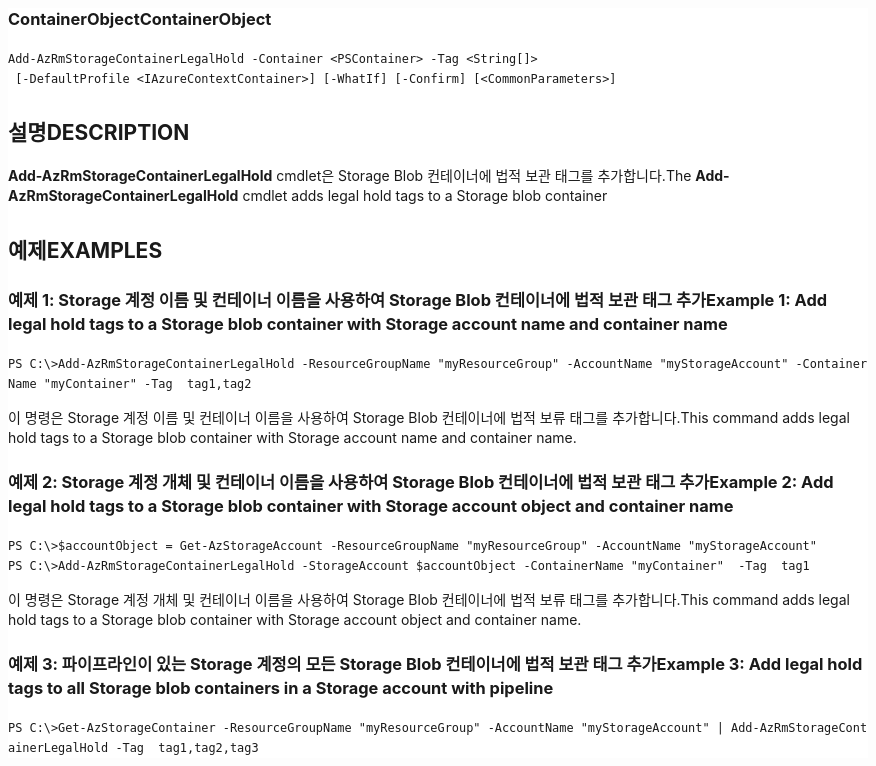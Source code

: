 ### <span data-ttu-id="f0a5e-107">ContainerObject</span><span class="sxs-lookup"><span data-stu-id="f0a5e-107">ContainerObject</span></span>
```
Add-AzRmStorageContainerLegalHold -Container <PSContainer> -Tag <String[]>
 [-DefaultProfile <IAzureContextContainer>] [-WhatIf] [-Confirm] [<CommonParameters>]
```

## <span data-ttu-id="f0a5e-108">설명</span><span class="sxs-lookup"><span data-stu-id="f0a5e-108">DESCRIPTION</span></span>
<span data-ttu-id="f0a5e-109">**Add-AzRmStorageContainerLegalHold** cmdlet은 Storage Blob 컨테이너에 법적 보관 태그를 추가합니다.</span><span class="sxs-lookup"><span data-stu-id="f0a5e-109">The **Add-AzRmStorageContainerLegalHold** cmdlet adds legal hold tags to a Storage blob container</span></span>

## <span data-ttu-id="f0a5e-110">예제</span><span class="sxs-lookup"><span data-stu-id="f0a5e-110">EXAMPLES</span></span>

### <span data-ttu-id="f0a5e-111">예제 1: Storage 계정 이름 및 컨테이너 이름을 사용하여 Storage Blob 컨테이너에 법적 보관 태그 추가</span><span class="sxs-lookup"><span data-stu-id="f0a5e-111">Example 1: Add legal hold tags to a Storage blob container with Storage account name and container name</span></span>
```
PS C:\>Add-AzRmStorageContainerLegalHold -ResourceGroupName "myResourceGroup" -AccountName "myStorageAccount" -ContainerName "myContainer" -Tag  tag1,tag2
```

<span data-ttu-id="f0a5e-112">이 명령은 Storage 계정 이름 및 컨테이너 이름을 사용하여 Storage Blob 컨테이너에 법적 보류 태그를 추가합니다.</span><span class="sxs-lookup"><span data-stu-id="f0a5e-112">This command adds legal hold tags to a Storage blob container with Storage account name and container name.</span></span>

### <span data-ttu-id="f0a5e-113">예제 2: Storage 계정 개체 및 컨테이너 이름을 사용하여 Storage Blob 컨테이너에 법적 보관 태그 추가</span><span class="sxs-lookup"><span data-stu-id="f0a5e-113">Example 2: Add legal hold tags to a Storage blob container with Storage account object and container name</span></span>
```
PS C:\>$accountObject = Get-AzStorageAccount -ResourceGroupName "myResourceGroup" -AccountName "myStorageAccount"
PS C:\>Add-AzRmStorageContainerLegalHold -StorageAccount $accountObject -ContainerName "myContainer"  -Tag  tag1
```

<span data-ttu-id="f0a5e-114">이 명령은 Storage 계정 개체 및 컨테이너 이름을 사용하여 Storage Blob 컨테이너에 법적 보류 태그를 추가합니다.</span><span class="sxs-lookup"><span data-stu-id="f0a5e-114">This command adds legal hold tags to a Storage blob container with Storage account object and container name.</span></span>

### <span data-ttu-id="f0a5e-115">예제 3: 파이프라인이 있는 Storage 계정의 모든 Storage Blob 컨테이너에 법적 보관 태그 추가</span><span class="sxs-lookup"><span data-stu-id="f0a5e-115">Example 3: Add legal hold tags to all Storage blob containers in a Storage account with pipeline</span></span>
```
PS C:\>Get-AzStorageContainer -ResourceGroupName "myResourceGroup" -AccountName "myStorageAccount" | Add-AzRmStorageContainerLegalHold -Tag  tag1,tag2,tag3
```
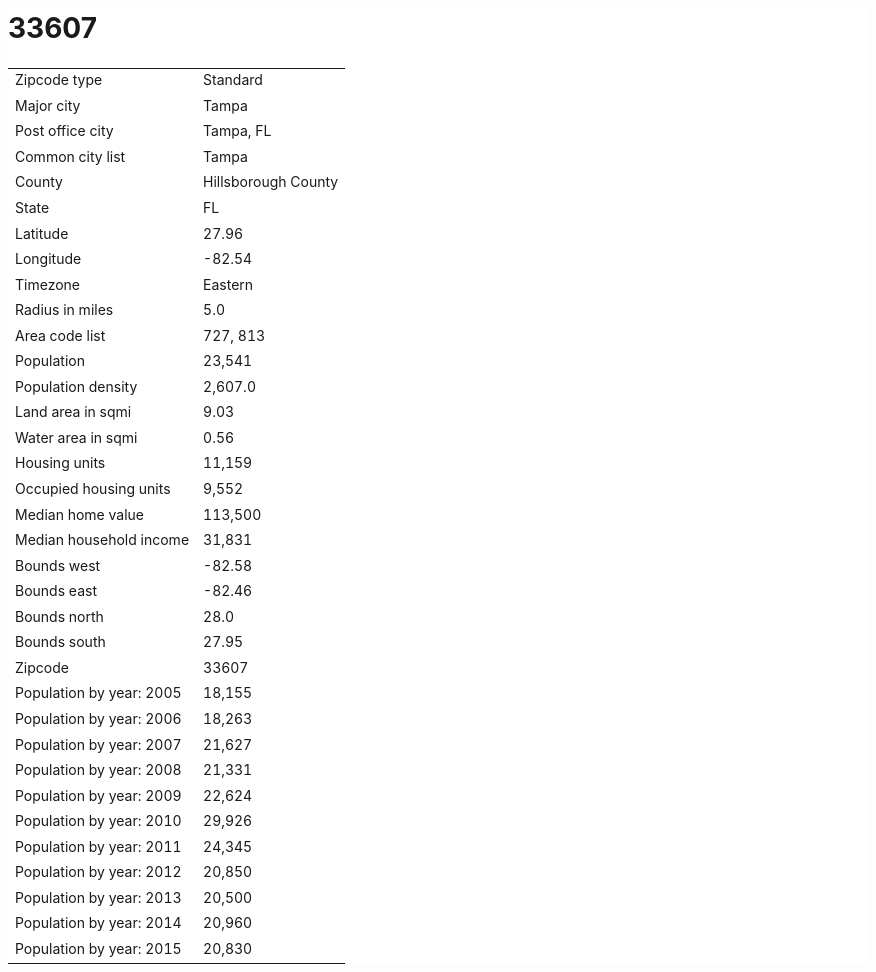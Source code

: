 33607
=====
|||
|--|--|
|Zipcode type|Standard|
|Major city|Tampa|
|Post office city|Tampa, FL|
|Common city list|Tampa|
|County|Hillsborough County|
|State|FL|
|Latitude|27.96|
|Longitude|-82.54|
|Timezone|Eastern|
|Radius in miles|5.0|
|Area code list|727, 813|
|Population|23,541|
|Population density|2,607.0|
|Land area in sqmi|9.03|
|Water area in sqmi|0.56|
|Housing units|11,159|
|Occupied housing units|9,552|
|Median home value|113,500|
|Median household income|31,831|
|Bounds west|-82.58|
|Bounds east|-82.46|
|Bounds north|28.0|
|Bounds south|27.95|
|Zipcode|33607|
|Population by year: 2005|18,155|
|Population by year: 2006|18,263|
|Population by year: 2007|21,627|
|Population by year: 2008|21,331|
|Population by year: 2009|22,624|
|Population by year: 2010|29,926|
|Population by year: 2011|24,345|
|Population by year: 2012|20,850|
|Population by year: 2013|20,500|
|Population by year: 2014|20,960|
|Population by year: 2015|20,830|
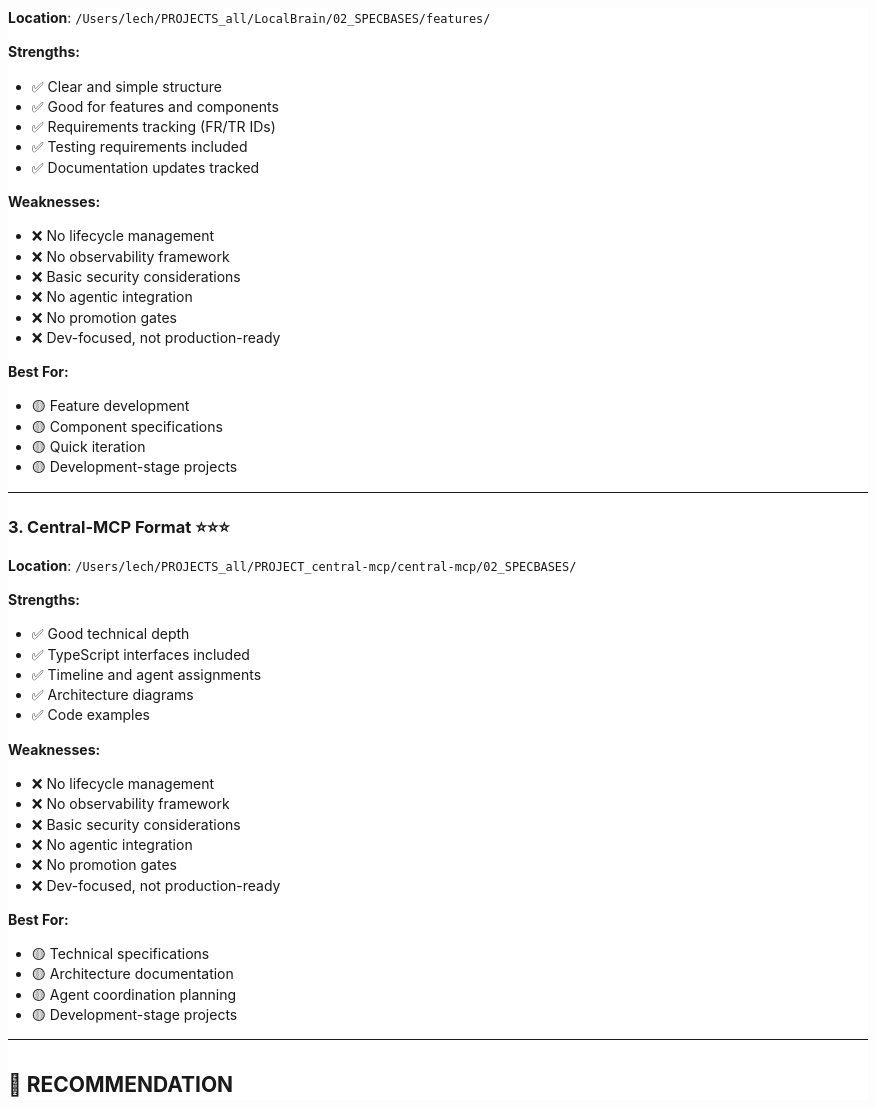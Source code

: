 **Location**: `/Users/lech/PROJECTS_all/LocalBrain/02_SPECBASES/features/`

**Strengths:**
- ✅ Clear and simple structure
- ✅ Good for features and components
- ✅ Requirements tracking (FR/TR IDs)
- ✅ Testing requirements included
- ✅ Documentation updates tracked

**Weaknesses:**
- ❌ No lifecycle management
- ❌ No observability framework
- ❌ Basic security considerations
- ❌ No agentic integration
- ❌ No promotion gates
- ❌ Dev-focused, not production-ready

**Best For:**
- 🟡 Feature development
- 🟡 Component specifications
- 🟡 Quick iteration
- 🟡 Development-stage projects

---

### **3. Central-MCP Format** ⭐⭐⭐

**Location**: `/Users/lech/PROJECTS_all/PROJECT_central-mcp/central-mcp/02_SPECBASES/`

**Strengths:**
- ✅ Good technical depth
- ✅ TypeScript interfaces included
- ✅ Timeline and agent assignments
- ✅ Architecture diagrams
- ✅ Code examples

**Weaknesses:**
- ❌ No lifecycle management
- ❌ No observability framework
- ❌ Basic security considerations
- ❌ No agentic integration
- ❌ No promotion gates
- ❌ Dev-focused, not production-ready

**Best For:**
- 🟡 Technical specifications
- 🟡 Architecture documentation
- 🟡 Agent coordination planning
- 🟡 Development-stage projects

---

## 🎯 RECOMMENDATION
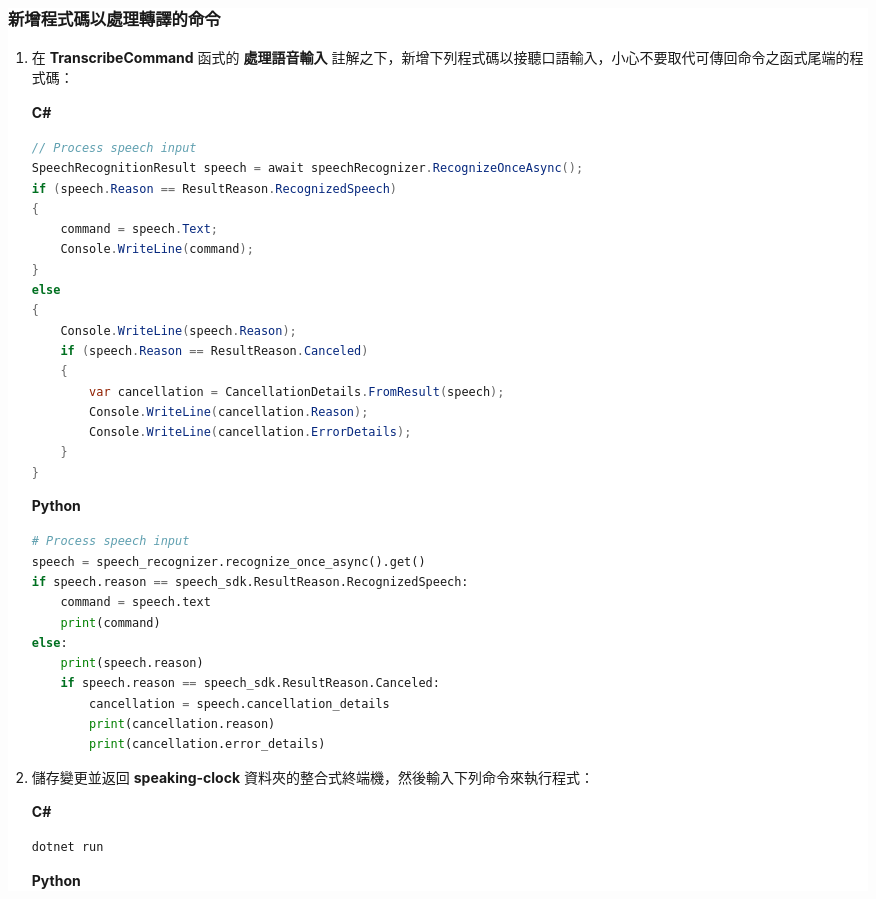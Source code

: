 ### <a name="add-code-to-process-the-transcribed-command"></a>新增程式碼以處理轉譯的命令

1. 在 **TranscribeCommand** 函式的 **處理語音輸入** 註解之下，新增下列程式碼以接聽口語輸入，小心不要取代可傳回命令之函式尾端的程式碼：

    **C#**
    
    ```C#
    // Process speech input
    SpeechRecognitionResult speech = await speechRecognizer.RecognizeOnceAsync();
    if (speech.Reason == ResultReason.RecognizedSpeech)
    {
        command = speech.Text;
        Console.WriteLine(command);
    }
    else
    {
        Console.WriteLine(speech.Reason);
        if (speech.Reason == ResultReason.Canceled)
        {
            var cancellation = CancellationDetails.FromResult(speech);
            Console.WriteLine(cancellation.Reason);
            Console.WriteLine(cancellation.ErrorDetails);
        }
    }
    ```

    **Python**
    
    ```Python
    # Process speech input
    speech = speech_recognizer.recognize_once_async().get()
    if speech.reason == speech_sdk.ResultReason.RecognizedSpeech:
        command = speech.text
        print(command)
    else:
        print(speech.reason)
        if speech.reason == speech_sdk.ResultReason.Canceled:
            cancellation = speech.cancellation_details
            print(cancellation.reason)
            print(cancellation.error_details)
    ```

2. 儲存變更並返回 **speaking-clock** 資料夾的整合式終端機，然後輸入下列命令來執行程式：

    **C#**
    
    ```
    dotnet run
    ```
    
    **Python**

■ WORK INSTRUCTION:
Out of the records above, pick each line that contains the string "accountObject".

■ OUTPUT:
PS C:\>$accountObject = Get-AzStorageAccount -ResourceGroupName "myResourceGroup" -AccountName "myStorageAccount"
PS C:\>Add-AzRmStorageContainerLegalHold -StorageAccount $accountObject -ContainerName "myContainer"  -Tag  tag1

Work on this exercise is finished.